● WHAT THE TASK REQUIRES: Work through the records that follow and return each line containing the word "mbox".
[LISTED RECORDS — start]
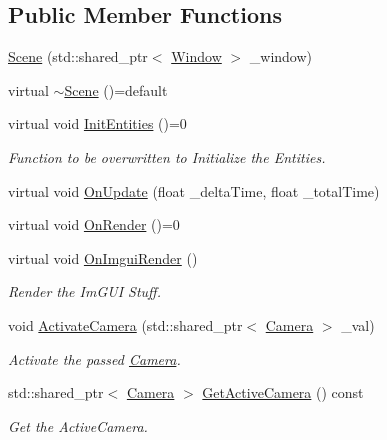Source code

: \subsection*{Public Member Functions}
\begin{DoxyCompactItemize}
\item 
\mbox{\hyperlink{classpiolot_1_1_scene_af42469b97e0c1006bec5d384223db148}{Scene}} (std\+::shared\+\_\+ptr$<$ \mbox{\hyperlink{class_window}{Window}} $>$ \+\_\+window)
\item 
virtual \mbox{\hyperlink{classpiolot_1_1_scene_aab1c2430f0f2317c0ae5b8fa8edc6fff}{$\sim$\+Scene}} ()=default
\item 
virtual void \mbox{\hyperlink{group___virtual_ga6871dbb3f61a724a166fd83c3c1dc3a3}{Init\+Entities}} ()=0
\begin{DoxyCompactList}\small\item\em Function to be overwritten to Initialize the Entities. \end{DoxyCompactList}\item 
virtual void \mbox{\hyperlink{group___virtual_gae05b812e9f1caa80526a79a03ab456e1}{On\+Update}} (float \+\_\+delta\+Time, float \+\_\+total\+Time)
\item 
virtual void \mbox{\hyperlink{group___virtual_gaaa3f6f2cb0dce355d890c8b43a2f11f2}{On\+Render}} ()=0
\item 
virtual void \mbox{\hyperlink{group___virtual_gaedea470f1c3485d76ef0681e4a503584}{On\+Imgui\+Render}} ()
\begin{DoxyCompactList}\small\item\em Render the Im\+G\+UI Stuff. \end{DoxyCompactList}\item 
void \mbox{\hyperlink{classpiolot_1_1_scene_a56d2c68922b38f97554ae4edde21f718}{Activate\+Camera}} (std\+::shared\+\_\+ptr$<$ \mbox{\hyperlink{classpiolot_1_1_camera}{Camera}} $>$ \+\_\+val)
\begin{DoxyCompactList}\small\item\em Activate the passed \mbox{\hyperlink{classpiolot_1_1_camera}{Camera}}. \end{DoxyCompactList}\item 
std\+::shared\+\_\+ptr$<$ \mbox{\hyperlink{classpiolot_1_1_camera}{Camera}} $>$ \mbox{\hyperlink{classpiolot_1_1_scene_ac0d71d1ad7c27872086d9f82ee7be7fb}{Get\+Active\+Camera}} () const
\begin{DoxyCompactList}\small\item\em Get the Active\+Camera. \end{DoxyCompactList}\end{DoxyCompactItemize}
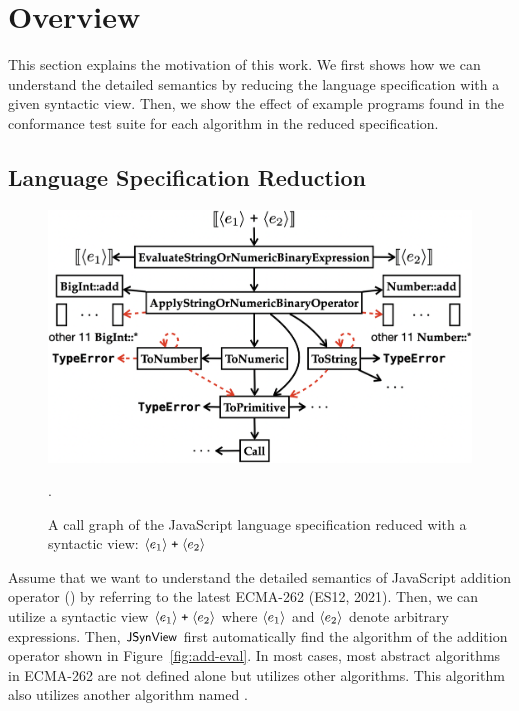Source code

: \section{Overview}\label{sec:overview}


This section explains the motivation of this work.  We first shows how we can
understand the detailed semantics by reducing the language specification with a
given syntactic view.  Then, we show the effect of example programs found in the
conformance test suite for each algorithm in the reduced specification.


\subsection{Language Specification Reduction}\label{sec:reduce-spec}

\begin{figure}
  \centering
  \includegraphics[width=\columnwidth]{img/add-basic.png}
  \caption{A call graph of the JavaScript language specification reduced with a
  syntactic view: $\langle e_1 \rangle \; \texttt{+} \; \langle e_2 \rangle$}
  \label{fig:add-basic}.
\end{figure}

Assume that we want to understand the detailed semantics of JavaScript addition
operator (\code{+}) by referring to the latest ECMA-262 (ES12, 2021).  Then, we
can utilize a syntactic view $\langle e_1 \rangle \; \texttt{+} \; \langle e_2 \rangle$
where $\langle e_1 \rangle$ and $\langle e_2 \rangle$ denote arbitrary expressions.
Then, $\textsf{\small JSynView}$ first automatically find the  algorithm of the
addition operator shown in Figure~\ref{fig:add-eval}.  In most cases, most
abstract algorithms in ECMA-262 are not defined alone but utilizes other
algorithms.  This algorithm also utilizes another algorithm named
.

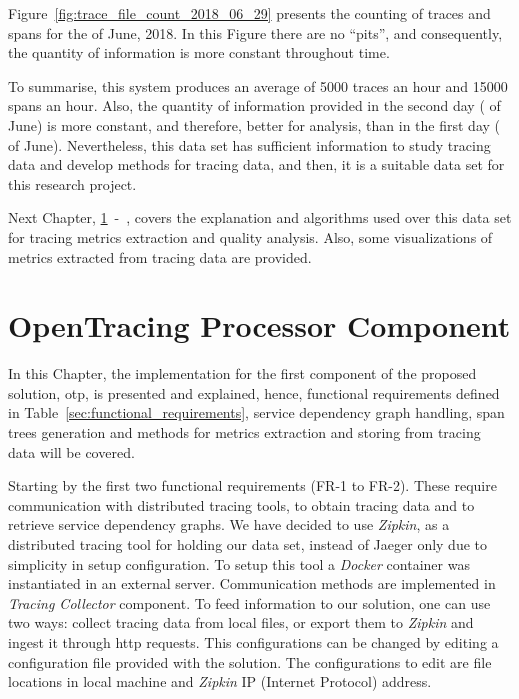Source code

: Figure~\ref{fig:trace_file_count_2018_06_29} presents the counting of traces and spans for the  of June, 2018. In this Figure there are no ``pits'', and consequently, the quantity of information is more constant throughout time.

To summarise, this system produces an average of 5000 traces an hour and 15000 spans an hour. Also, the quantity of information provided in the second day ( of June) is more constant, and therefore, better for analysis, than in the first day ( of June). Nevertheless, this data set has sufficient information to study tracing data and develop methods for tracing data, and then, it is a suitable data set for this research project.

Next Chapter, \ref{sec:open_tracing_processor_component}~-~, covers the explanation and algorithms used over this data set for tracing metrics extraction and quality analysis. Also, some visualizations of metrics extracted from tracing data are provided.

\newpage

\section{OpenTracing Processor Component}
\label{sec:open_tracing_processor_component}

In this Chapter, the implementation for the first component of the proposed solution, \gls{otp}, is presented and explained, hence, functional requirements defined in Table~\ref{sec:functional_requirements}, service dependency graph handling, span trees generation and methods for metrics extraction and storing from tracing data will be covered.

Starting by the first two functional requirements (FR-1 to FR-2). These require communication with distributed tracing tools, to obtain tracing data and to retrieve service dependency graphs. We have decided to use \emph{Zipkin}, as a distributed tracing tool for holding our data set, instead of Jaeger only due to simplicity in setup configuration. To setup this tool a \emph{Docker} container was instantiated in an external server. Communication methods are implemented in \emph{Tracing Collector} component. To feed information to our solution, one can use two ways: collect tracing data from local files, or export them to \emph{Zipkin} and ingest it through \gls{http} requests. This configurations can be changed by editing a configuration file provided with the solution. The configurations to edit are file locations in local machine and \emph{Zipkin} IP (Internet Protocol) address.

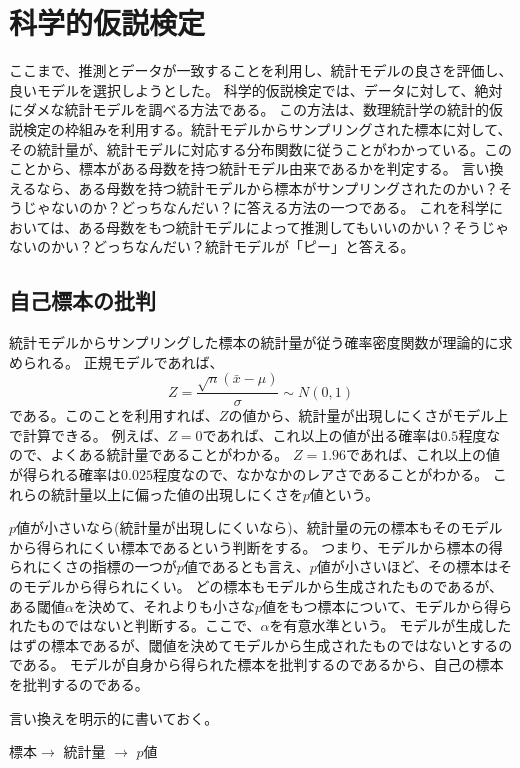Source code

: \chapter{科学的仮説検定}
ここまで、推測とデータが一致することを利用し、統計モデルの良さを評価し、良いモデルを選択しようとした。
科学的仮説検定では、データに対して、絶対にダメな統計モデルを調べる方法である。
この方法は、数理統計学の統計的仮説検定の枠組みを利用する。統計モデルからサンプリングされた標本に対して、その統計量が、統計モデルに対応する分布関数に従うことがわかっている。このことから、標本がある母数を持つ統計モデル由来であるかを判定する。
言い換えるなら、ある母数を持つ統計モデルから標本がサンプリングされたのかい？そうじゃないのか？どっちなんだい？に答える方法の一つである。
これを科学においては、ある母数をもつ統計モデルによって推測してもいいのかい？そうじゃないのかい？どっちなんだい？統計モデルが「ピー」と答える。



\section{自己標本の批判}
統計モデルからサンプリングした標本の統計量が従う確率密度関数が理論的に求められる。
正規モデルであれば、
\begin{equation*}
    Z = \frac{\sqrt{n}(\bar{x}-\mu)}{\sigma} \sim N(0,1)
\end{equation*}
である。このことを利用すれば、$Z$の値から、統計量が出現しにくさがモデル上で計算できる。
例えば、$Z=0$であれば、これ以上の値が出る確率は$0.5$程度なので、よくある統計量であることがわかる。
$Z=1.96$であれば、これ以上の値が得られる確率は$0.025$程度なので、なかなかのレアさであることがわかる。
これらの統計量以上に偏った値の出現しにくさを$p$値という。

$p$値が小さいなら(統計量が出現しにくいなら)、統計量の元の標本もそのモデルから得られにくい標本であるという判断をする。
つまり、モデルから標本の得られにくさの指標の一つが$p$値であるとも言え、$p$値が小さいほど、その標本はそのモデルから得られにくい。
どの標本もモデルから生成されたものであるが、ある閾値$\alpha$を決めて、それよりも小さな$p$値をもつ標本について、モデルから得られたものではないと判断する。ここで、$\alpha$を有意水準という。
モデルが生成したはずの標本であるが、閾値を決めてモデルから生成されたものではないとするのである。
モデルが自身から得られた標本を批判するのであるから、自己の標本を批判するのである。

言い換えを明示的に書いておく。
\begin{center}
    標本$\rightarrow$ 統計量 $\rightarrow$ $p$値
\end{center}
[LISTED RECORDS — finish]
● EXERCISE ANSWER:
\mbox{\hyperlink{classpiolot_1_1_scene_af42469b97e0c1006bec5d384223db148}{Scene}} (std\+::shared\+\_\+ptr$<$ \mbox{\hyperlink{class_window}{Window}} $>$ \+\_\+window)
virtual \mbox{\hyperlink{classpiolot_1_1_scene_aab1c2430f0f2317c0ae5b8fa8edc6fff}{$\sim$\+Scene}} ()=default
virtual void \mbox{\hyperlink{group___virtual_ga6871dbb3f61a724a166fd83c3c1dc3a3}{Init\+Entities}} ()=0
virtual void \mbox{\hyperlink{group___virtual_gae05b812e9f1caa80526a79a03ab456e1}{On\+Update}} (float \+\_\+delta\+Time, float \+\_\+total\+Time)
virtual void \mbox{\hyperlink{group___virtual_gaaa3f6f2cb0dce355d890c8b43a2f11f2}{On\+Render}} ()=0
virtual void \mbox{\hyperlink{group___virtual_gaedea470f1c3485d76ef0681e4a503584}{On\+Imgui\+Render}} ()
void \mbox{\hyperlink{classpiolot_1_1_scene_a56d2c68922b38f97554ae4edde21f718}{Activate\+Camera}} (std\+::shared\+\_\+ptr$<$ \mbox{\hyperlink{classpiolot_1_1_camera}{Camera}} $>$ \+\_\+val)
\begin{DoxyCompactList}\small\item\em Activate the passed \mbox{\hyperlink{classpiolot_1_1_camera}{Camera}}. \end{DoxyCompactList}\item 
std\+::shared\+\_\+ptr$<$ \mbox{\hyperlink{classpiolot_1_1_camera}{Camera}} $>$ \mbox{\hyperlink{classpiolot_1_1_scene_ac0d71d1ad7c27872086d9f82ee7be7fb}{Get\+Active\+Camera}} () const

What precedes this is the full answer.